Companies benefit from setting the groundwork for internal investigations at the outset of employment, including by incorporating into employment agreements the company’s expectations for cooperation during internal investigations, processes regarding the use of data, and provisions for clawbacks in instances of noncompliance or misconduct. Employee handbooks, company bylaws and policy documents often also contain provisions regarding company use of employee data, document collection, workplace searches, communication monitoring, privacy and confidentiality. In addition, many employee handbooks or codes of conduct contain provisions that protect employees from retaliation for participating in an investigation or raising concerns. Together, these documents can help facilitate efficient internal investigations before the investigations even begin by encouraging employee participation and cooperation.

The fact-gathering stage of an investigation often involves reviewing documents and conducting witness interviews. U.S. employment agreements and corporate policies typically obligate employees to cooperate with a company’s investigations, and employees may face disciplinary action, including potential termination, for failing to cooperate.

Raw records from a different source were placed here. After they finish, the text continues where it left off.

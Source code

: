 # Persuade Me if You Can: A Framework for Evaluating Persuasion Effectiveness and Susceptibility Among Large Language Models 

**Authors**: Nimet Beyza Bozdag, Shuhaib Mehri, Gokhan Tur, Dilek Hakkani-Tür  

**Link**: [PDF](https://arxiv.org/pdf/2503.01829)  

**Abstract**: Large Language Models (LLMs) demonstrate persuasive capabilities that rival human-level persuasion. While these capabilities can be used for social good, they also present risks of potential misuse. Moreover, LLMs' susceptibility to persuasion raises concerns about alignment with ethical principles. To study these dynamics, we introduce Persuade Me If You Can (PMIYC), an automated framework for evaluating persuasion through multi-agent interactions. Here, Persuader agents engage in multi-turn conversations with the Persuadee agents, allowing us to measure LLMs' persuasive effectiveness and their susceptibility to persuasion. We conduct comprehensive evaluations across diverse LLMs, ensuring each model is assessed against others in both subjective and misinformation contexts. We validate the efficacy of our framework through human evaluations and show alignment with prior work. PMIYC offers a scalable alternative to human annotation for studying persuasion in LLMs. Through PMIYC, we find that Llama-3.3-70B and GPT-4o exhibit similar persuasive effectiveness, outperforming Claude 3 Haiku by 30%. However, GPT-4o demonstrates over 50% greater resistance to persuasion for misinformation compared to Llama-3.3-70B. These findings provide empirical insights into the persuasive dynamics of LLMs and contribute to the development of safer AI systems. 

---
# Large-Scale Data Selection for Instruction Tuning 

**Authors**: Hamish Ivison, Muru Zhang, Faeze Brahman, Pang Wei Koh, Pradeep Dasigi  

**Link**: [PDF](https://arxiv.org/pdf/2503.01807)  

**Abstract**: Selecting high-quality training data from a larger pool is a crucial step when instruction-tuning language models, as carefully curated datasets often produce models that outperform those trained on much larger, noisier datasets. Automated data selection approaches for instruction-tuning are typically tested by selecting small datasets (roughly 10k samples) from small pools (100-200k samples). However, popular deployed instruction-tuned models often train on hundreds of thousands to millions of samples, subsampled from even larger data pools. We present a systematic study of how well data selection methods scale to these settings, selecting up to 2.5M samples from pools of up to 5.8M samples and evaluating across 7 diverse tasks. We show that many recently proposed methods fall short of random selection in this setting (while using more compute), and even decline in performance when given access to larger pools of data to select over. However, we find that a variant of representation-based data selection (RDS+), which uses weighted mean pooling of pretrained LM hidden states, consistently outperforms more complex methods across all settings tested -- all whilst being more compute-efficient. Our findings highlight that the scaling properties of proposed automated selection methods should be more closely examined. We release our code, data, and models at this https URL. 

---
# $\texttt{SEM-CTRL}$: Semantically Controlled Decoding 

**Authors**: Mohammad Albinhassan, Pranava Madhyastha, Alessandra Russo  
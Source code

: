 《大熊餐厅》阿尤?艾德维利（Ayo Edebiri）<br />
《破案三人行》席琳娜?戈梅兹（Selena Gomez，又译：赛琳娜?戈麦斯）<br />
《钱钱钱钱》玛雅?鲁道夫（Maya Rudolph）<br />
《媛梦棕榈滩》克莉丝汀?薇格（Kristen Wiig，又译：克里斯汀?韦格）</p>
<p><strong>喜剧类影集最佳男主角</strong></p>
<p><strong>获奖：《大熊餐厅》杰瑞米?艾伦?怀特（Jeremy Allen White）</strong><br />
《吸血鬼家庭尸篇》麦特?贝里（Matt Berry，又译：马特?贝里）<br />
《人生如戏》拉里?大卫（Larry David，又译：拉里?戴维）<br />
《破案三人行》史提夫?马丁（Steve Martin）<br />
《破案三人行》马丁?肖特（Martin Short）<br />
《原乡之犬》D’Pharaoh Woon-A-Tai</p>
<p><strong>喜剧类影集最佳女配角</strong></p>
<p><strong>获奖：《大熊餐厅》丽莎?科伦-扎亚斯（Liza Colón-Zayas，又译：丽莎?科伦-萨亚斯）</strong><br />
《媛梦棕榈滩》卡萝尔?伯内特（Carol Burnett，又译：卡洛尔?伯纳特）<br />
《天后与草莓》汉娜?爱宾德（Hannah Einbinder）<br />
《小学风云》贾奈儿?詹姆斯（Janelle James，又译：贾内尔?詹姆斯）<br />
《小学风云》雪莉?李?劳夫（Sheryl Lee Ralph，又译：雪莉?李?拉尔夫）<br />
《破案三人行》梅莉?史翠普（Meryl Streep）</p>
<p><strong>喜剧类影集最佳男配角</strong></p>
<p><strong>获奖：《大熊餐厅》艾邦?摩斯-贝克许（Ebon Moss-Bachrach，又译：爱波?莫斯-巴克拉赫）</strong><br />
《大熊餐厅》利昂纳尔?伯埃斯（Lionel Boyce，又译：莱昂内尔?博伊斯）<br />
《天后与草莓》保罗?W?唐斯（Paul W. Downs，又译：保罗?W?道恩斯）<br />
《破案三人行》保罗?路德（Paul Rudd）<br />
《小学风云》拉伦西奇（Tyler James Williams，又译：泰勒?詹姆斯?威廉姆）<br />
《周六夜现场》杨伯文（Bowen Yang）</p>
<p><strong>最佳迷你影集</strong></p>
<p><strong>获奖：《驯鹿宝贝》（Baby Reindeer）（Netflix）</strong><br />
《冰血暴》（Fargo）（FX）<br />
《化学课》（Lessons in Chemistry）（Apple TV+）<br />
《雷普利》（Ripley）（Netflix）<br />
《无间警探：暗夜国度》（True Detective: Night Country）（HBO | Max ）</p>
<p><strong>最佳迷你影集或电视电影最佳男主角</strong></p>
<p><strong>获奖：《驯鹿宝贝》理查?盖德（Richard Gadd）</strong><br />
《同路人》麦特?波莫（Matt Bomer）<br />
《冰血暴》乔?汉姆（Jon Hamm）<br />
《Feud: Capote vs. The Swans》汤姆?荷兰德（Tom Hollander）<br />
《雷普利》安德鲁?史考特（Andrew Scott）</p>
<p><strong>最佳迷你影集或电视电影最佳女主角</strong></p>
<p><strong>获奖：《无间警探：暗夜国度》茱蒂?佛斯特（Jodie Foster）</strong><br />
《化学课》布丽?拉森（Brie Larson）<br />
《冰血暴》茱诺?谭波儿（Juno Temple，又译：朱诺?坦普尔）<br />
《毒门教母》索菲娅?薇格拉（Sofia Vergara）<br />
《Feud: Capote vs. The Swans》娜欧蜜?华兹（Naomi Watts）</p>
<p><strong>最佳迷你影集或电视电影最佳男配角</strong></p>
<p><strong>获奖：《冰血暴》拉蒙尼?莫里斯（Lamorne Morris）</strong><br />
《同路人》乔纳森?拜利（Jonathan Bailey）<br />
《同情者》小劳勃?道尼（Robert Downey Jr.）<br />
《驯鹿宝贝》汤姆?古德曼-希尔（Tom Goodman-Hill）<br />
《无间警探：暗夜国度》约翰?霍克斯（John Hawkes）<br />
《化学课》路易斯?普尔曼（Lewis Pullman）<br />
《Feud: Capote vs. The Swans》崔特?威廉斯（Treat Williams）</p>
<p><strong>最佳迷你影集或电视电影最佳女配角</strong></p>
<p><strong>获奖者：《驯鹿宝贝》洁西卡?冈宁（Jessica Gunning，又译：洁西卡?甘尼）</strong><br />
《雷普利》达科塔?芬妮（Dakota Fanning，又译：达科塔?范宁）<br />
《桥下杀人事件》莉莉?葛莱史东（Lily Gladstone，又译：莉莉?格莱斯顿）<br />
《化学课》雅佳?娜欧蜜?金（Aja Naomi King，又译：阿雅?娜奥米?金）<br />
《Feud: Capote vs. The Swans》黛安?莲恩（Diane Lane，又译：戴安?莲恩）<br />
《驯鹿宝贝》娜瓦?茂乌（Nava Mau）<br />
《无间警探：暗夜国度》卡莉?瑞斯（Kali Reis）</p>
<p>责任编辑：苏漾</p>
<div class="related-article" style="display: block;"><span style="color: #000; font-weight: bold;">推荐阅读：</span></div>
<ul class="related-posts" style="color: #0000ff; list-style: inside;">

Although employees in the U.S. are free to obtain independent legal advice regarding a potential interview, they are nonetheless obliged to cooperate with their employer and its counsel. Former employees are not likely to be bound by the same confidentiality obligations as company personnel and may refuse to cooperate with the investigation unless they are contractually compelled to do so. Accordingly, companies should establish processes for dealing with employees who leave while a review is ongoing so that the employee’s departure does not adversely affect the retention of documents and data or key fact-gathering efforts such as interviewing witnesses.

The findings of an internal investigation will guide a company’s strategy for remediation, which may include employee discipline. Company policies and procedures should prescribe avenues for such discipline following investigation findings. In light of recent DOJ guidance, companies should consider incorporating compensation-based deterrents into their disciplinary structures.


As both the U.K. Audit and Governance Paper and the recently announced DOJ corporate enforcement policy make clear, companies are expected to create structures that incentivize employees to behave ethically. Both the U.K. and U.S. government acknowledge the importance of financial and cultural tools in driving ethical behavior. Both jurisdictions emphasize the importance of a culture of ethical behavior — underscored by sufficient policies, adequate training and a “zero tolerance” tone from the top — the existence of which is likely to be viewed favorably in a governmental investigation. Equally as important as compliance-focused company culture and messaging is readiness to respond to alleged or suspected misconduct. Additionally, in both jurisdictions regulatory environments encourage companies to use clawbacks and malus to discipline misconduct. Where misconduct is suspected or alleged, companies with established frameworks that facilitate internal investigations from the outset of employment can mitigate the risks of external investigations by considering regulator priorities and taking a cooperative position.


1 See our January 19, 2023, client alert “DOJ Doubles Down on Efforts To Incentivize Early Self-Reporting and Cooperation” for details.